Let $P, Q \in \mathcal{L}(X)$ be two finite-rank projections. If $\|P - Q\| < 1$, then rank $P$ = rank $Q$.
My attempt:
If $P$ has rank of $n$, then $Px=\sum_1^n \hat x_j (\ell, x)$, where $\hat x_j$ is a set of orthonormal basis.
I want to prove by contradiction. Suppose rank $P$ > rank $Q$, then somehow $\|P-Q\| >= 1$.
I fail to use the property $P,Q$ are projections ($P^2x = Px$). Any help is appreciated.
On
If say rank$(P) > $rank$(Q)$, you can find a nonzero element $x$ of the range of $P$ which is orthogonal to the range of $Q$. For in terms of basis elements of $Q$ the statement that $<x,y>$ $= 0$ for all $y$ in $Q$ reduces to an equation of rank$(Q)$ variables. If rank$(P) >$ rank$(Q)$ then there will be a nonzero solution.
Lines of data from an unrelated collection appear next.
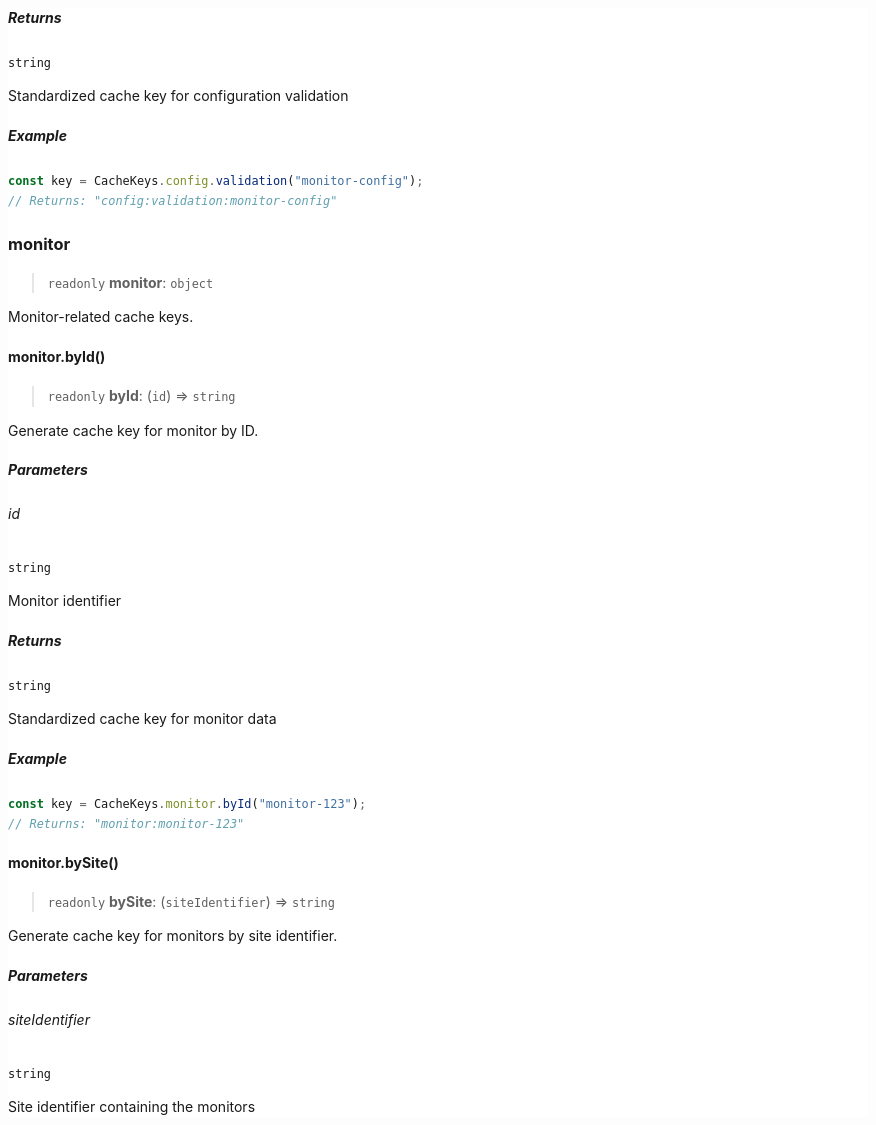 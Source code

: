 ##### Returns

`string`

Standardized cache key for configuration validation

##### Example

```typescript
const key = CacheKeys.config.validation("monitor-config");
// Returns: "config:validation:monitor-config"
```

### monitor

> `readonly` **monitor**: `object`

Monitor-related cache keys.

#### monitor.byId()

> `readonly` **byId**: (`id`) => `string`

Generate cache key for monitor by ID.

##### Parameters

###### id

`string`

Monitor identifier

##### Returns

`string`

Standardized cache key for monitor data

##### Example

```typescript
const key = CacheKeys.monitor.byId("monitor-123");
// Returns: "monitor:monitor-123"
```

#### monitor.bySite()

> `readonly` **bySite**: (`siteIdentifier`) => `string`

Generate cache key for monitors by site identifier.

##### Parameters

###### siteIdentifier

`string`

Site identifier containing the monitors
In this situation, $(P - Q)x = Px - Qx = Px - 0 = x$. Thus $||P - Q|| \geq 1$.
HINT:
Since $||P-Q||<1$, the operator $I + (P-Q)$ is invertible. Therefore, for every $y \in X$ there exists $x \in X$ so that $x + (P-Q) x = y$, or $(x-Qx) + Px = y$.
It follows that $\ker Q + \operatorname{im} P = X$ and so rank $Q \le$ rank $P$.
$\bf{Added:}$
From the equation above we have $Qy = Q Px$. Therefore, the map $Q\colon \operatorname{im} P \to \operatorname{im} Q$ is surjective. So rank $Q \le$ rank $P$.
For the invertibility of $I + (P-Q)$, check Neumann series.